Patanjali Foods Ltd, formerly known as Ruchi Soya Industries Ltd, is a manufacturer of consumer packaged foods in India.

History 
Ruchi Soya Industries Limited was founded in 1986 by Dinesh Sahara, to manufacturer Soybean edible oil.

In January 2010, the company acquired a 50 percent stake in Gemini Edibles & Fats for 45 crore, until the whole company was purchased by the Widjaja family of Indonesia in 2014.

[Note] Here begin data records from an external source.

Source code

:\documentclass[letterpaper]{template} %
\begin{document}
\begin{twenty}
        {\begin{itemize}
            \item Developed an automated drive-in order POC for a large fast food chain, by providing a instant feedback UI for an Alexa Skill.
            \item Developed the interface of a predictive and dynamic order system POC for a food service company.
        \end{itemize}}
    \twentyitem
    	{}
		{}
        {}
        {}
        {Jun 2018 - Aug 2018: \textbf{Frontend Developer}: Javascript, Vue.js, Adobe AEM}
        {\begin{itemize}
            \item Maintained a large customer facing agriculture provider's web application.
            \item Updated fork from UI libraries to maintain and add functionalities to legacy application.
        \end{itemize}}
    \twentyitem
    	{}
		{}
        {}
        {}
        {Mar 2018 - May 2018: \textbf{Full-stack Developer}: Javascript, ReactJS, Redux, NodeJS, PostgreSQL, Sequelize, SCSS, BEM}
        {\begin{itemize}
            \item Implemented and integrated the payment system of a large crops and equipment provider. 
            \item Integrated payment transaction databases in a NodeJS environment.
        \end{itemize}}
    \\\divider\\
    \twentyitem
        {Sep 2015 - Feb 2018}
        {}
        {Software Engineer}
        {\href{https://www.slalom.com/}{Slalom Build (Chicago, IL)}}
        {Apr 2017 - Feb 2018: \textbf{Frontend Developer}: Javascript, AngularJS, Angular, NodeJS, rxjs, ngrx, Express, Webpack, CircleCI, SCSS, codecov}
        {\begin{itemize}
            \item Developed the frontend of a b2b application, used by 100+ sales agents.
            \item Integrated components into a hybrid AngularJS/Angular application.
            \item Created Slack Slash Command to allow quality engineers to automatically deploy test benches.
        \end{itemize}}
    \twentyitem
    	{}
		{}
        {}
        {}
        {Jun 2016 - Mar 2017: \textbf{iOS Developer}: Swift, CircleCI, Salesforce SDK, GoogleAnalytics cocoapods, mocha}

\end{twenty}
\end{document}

In December 2017, Ruchi Soya Industries entered into insolvency because of its total debt of about ₹12,000 crores. In December 2019, Patanjali Ayurved acquired the bankrupt Ruchi Soya for 4,350 crore.

In June 2021, Ruchi Soya acquired the biscuits and noodles business of Patanjali for 60 crore. It acquired the food business of Patanjali Ayurved for around 690 crore in May 2022. The company changed its name to Patanjali Foods in June 2022.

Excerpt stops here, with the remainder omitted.